— YOUR ASSIGNMENT —
Say how many lines in the records contain "Language". The reply must consist of the number alone.

-- -- --

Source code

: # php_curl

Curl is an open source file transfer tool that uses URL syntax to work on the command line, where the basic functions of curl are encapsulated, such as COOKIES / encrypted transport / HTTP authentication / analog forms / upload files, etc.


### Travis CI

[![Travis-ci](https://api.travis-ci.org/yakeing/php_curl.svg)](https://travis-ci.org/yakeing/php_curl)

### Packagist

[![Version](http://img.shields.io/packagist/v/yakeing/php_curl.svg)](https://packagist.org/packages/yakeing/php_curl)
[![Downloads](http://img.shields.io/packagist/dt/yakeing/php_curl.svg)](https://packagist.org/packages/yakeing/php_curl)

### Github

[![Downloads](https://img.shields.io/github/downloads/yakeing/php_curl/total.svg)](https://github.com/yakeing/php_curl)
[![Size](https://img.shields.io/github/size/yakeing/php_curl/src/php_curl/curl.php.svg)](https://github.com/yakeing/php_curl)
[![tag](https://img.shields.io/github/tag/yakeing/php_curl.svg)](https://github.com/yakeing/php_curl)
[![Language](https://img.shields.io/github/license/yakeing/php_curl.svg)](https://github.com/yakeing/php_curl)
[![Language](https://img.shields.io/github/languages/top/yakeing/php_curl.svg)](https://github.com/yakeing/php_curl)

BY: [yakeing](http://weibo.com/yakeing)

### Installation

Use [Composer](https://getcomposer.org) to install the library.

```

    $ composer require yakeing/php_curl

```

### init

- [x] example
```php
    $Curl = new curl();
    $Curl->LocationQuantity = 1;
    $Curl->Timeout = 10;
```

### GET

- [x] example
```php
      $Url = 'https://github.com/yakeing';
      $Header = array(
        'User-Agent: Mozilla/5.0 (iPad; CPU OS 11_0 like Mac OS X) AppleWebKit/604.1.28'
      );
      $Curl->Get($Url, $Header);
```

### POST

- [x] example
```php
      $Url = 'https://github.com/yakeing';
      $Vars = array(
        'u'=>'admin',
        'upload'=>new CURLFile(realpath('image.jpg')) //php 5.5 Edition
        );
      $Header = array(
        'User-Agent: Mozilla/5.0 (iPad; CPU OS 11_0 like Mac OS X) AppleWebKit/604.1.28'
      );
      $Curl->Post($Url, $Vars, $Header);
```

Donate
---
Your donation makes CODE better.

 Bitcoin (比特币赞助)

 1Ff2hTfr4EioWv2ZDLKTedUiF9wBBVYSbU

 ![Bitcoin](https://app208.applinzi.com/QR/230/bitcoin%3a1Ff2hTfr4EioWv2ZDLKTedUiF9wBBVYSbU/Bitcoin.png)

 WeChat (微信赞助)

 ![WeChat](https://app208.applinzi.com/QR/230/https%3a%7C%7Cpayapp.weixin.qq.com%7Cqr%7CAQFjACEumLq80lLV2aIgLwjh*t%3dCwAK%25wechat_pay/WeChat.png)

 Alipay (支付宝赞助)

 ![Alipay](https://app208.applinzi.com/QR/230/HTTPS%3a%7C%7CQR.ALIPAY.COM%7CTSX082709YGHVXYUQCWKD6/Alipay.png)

-- -- --

— RESULT OF THIS TASK —
2